» **What to do**: Quote, with no changes, the lines that run from the top of the material to the line with "(필수) 해당 주차의 '중' 단위 Chapter를 최소 1회 이상 읽어옵니다.", both included.

» **Supplied material**:
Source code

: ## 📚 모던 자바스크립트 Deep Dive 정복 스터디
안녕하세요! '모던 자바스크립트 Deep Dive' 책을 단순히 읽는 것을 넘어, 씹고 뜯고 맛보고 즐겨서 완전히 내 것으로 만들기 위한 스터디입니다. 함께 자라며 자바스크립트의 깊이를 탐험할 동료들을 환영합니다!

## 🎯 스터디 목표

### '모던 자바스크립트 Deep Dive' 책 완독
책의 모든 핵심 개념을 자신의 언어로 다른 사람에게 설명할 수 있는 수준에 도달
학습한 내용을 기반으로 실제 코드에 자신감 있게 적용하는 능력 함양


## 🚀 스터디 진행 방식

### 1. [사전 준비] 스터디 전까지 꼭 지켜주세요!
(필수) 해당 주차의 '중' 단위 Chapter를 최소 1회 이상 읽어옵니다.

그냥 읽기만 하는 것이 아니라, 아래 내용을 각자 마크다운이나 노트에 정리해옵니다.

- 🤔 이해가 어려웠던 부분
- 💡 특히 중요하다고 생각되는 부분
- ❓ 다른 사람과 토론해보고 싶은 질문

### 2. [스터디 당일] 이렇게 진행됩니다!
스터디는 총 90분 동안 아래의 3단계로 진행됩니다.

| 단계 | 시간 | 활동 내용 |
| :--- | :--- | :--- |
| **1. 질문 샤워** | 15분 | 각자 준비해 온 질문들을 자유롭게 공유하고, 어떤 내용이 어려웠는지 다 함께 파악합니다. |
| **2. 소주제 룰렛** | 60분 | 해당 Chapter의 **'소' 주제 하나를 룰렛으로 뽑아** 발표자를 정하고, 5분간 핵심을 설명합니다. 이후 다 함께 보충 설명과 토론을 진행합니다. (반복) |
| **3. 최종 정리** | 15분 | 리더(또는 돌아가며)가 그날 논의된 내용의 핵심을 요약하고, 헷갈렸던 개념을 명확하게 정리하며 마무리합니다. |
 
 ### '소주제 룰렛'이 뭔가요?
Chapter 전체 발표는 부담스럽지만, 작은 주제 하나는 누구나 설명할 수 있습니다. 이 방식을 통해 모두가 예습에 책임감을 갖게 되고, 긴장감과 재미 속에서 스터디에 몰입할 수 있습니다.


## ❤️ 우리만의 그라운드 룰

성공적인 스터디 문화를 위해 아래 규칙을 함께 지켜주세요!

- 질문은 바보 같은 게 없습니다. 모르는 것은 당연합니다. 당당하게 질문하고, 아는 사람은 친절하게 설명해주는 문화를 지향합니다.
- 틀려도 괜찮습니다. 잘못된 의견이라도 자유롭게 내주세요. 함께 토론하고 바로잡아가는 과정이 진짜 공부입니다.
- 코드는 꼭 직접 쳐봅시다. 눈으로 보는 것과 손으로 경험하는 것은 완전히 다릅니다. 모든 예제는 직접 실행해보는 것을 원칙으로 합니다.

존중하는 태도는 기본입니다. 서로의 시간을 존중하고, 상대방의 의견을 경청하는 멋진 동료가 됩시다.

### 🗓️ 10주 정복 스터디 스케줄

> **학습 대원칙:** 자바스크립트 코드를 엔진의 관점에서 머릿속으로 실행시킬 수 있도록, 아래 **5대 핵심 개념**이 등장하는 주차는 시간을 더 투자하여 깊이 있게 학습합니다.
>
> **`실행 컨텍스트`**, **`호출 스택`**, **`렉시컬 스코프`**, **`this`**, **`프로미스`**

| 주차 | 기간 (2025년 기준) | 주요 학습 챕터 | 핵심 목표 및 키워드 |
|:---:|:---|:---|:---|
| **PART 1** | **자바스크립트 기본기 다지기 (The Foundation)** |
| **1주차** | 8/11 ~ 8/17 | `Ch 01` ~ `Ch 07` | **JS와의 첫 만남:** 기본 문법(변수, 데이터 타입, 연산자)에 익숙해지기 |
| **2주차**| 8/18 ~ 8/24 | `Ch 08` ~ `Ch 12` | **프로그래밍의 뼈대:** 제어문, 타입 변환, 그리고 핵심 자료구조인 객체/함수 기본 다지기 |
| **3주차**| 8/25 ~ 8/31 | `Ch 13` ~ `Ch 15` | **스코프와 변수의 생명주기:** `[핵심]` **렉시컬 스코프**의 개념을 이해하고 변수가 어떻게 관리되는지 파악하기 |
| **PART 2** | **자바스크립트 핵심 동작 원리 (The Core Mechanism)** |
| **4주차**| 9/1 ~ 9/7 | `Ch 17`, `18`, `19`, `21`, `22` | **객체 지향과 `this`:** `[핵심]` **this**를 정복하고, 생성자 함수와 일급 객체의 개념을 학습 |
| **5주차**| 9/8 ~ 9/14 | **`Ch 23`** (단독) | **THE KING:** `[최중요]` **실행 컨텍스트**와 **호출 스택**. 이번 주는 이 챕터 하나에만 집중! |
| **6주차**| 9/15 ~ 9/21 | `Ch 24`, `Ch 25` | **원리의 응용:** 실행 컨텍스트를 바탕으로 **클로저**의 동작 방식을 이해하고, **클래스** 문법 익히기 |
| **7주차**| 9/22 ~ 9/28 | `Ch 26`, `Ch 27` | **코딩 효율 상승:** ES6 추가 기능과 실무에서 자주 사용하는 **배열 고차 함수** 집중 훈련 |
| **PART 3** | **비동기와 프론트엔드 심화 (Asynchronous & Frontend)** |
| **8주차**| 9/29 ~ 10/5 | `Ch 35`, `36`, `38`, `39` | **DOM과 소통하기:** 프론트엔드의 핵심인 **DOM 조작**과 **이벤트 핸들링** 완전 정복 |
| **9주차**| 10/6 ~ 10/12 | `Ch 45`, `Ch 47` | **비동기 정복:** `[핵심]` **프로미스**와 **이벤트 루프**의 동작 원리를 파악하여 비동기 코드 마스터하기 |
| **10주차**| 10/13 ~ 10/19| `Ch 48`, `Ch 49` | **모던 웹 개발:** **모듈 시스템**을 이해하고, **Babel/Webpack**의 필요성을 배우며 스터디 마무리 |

» **Answer**:
Source code

: ## 📚 모던 자바스크립트 Deep Dive 정복 스터디
안녕하세요! '모던 자바스크립트 Deep Dive' 책을 단순히 읽는 것을 넘어, 씹고 뜯고 맛보고 즐겨서 완전히 내 것으로 만들기 위한 스터디입니다. 함께 자라며 자바스크립트의 깊이를 탐험할 동료들을 환영합니다!

## 🎯 스터디 목표

### '모던 자바스크립트 Deep Dive' 책 완독
책의 모든 핵심 개념을 자신의 언어로 다른 사람에게 설명할 수 있는 수준에 도달
학습한 내용을 기반으로 실제 코드에 자신감 있게 적용하는 능력 함양


## 🚀 스터디 진행 방식

### 1. [사전 준비] 스터디 전까지 꼭 지켜주세요!
(필수) 해당 주차의 '중' 단위 Chapter를 최소 1회 이상 읽어옵니다.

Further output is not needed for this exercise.